The New York-based firm offers a product that measures how positive or negative the tone of an article is for a particular company, based on a dictionary of about 20,000 words and phrases. As standard, the product bases analysis on about 60 sources, typically news wires. However, it can be adapted to draw from that other social media stalwart, the blogosphere.

Risky business

Of course, both blogs and social media sources are not subject to the same standards of accuracy as a news article, so more care may be required, warns Mr Brown. As Mr Hawtin is keen to point out, however, it is certainly not unheard of for rumour to move markets regardless of underlying fact, so it may not prove to be an insurmountable barrier to the effectiveness of such tools.

A bigger concern could be the perils of fraudulent activity. “There are additional risks such as market manipulation, including past examples of 'pump-and-dump' strategies, which need to be monitored,” cautions Mr Sprenger. Jonathan Lebed, for example, famously netted hundreds of thousands thanks to promoting penny stocks in social media’s spiritual predecessor – the internet chat room. And a single post really can move markets.
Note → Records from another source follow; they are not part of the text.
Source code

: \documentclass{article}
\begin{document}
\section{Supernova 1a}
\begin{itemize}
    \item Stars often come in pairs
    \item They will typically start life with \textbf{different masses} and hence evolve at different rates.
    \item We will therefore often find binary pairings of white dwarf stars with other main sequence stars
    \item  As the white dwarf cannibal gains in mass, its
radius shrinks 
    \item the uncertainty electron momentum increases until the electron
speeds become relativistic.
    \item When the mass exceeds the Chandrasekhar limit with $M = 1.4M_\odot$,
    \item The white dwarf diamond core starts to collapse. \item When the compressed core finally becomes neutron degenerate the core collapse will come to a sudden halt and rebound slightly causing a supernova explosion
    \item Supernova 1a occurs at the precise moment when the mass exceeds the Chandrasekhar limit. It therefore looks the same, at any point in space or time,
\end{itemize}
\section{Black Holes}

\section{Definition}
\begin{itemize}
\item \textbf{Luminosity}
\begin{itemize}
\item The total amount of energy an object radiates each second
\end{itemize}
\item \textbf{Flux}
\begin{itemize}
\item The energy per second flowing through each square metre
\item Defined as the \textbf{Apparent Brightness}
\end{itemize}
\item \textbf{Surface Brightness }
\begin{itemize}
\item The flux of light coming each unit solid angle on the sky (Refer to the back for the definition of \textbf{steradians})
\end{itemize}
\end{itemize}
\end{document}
Twitter has already seen rapper 50 Cent net $10m after encouraging his 3.8 million followers to buy stock in a business he part owned.

Ancient concepts

The suggestion of philosopher Epictetus that it is not events which matter, but rather a person’s reaction to them, applies equally well to financial markets as it does ancient Greek self-help. It is hardly controversial to suggest that the same news would affect a company's stock price differently in bullish rather than bearish conditions, and what better way to gauge overall sentiment than through the avalanche of content churned out by hundreds of millions of social media users?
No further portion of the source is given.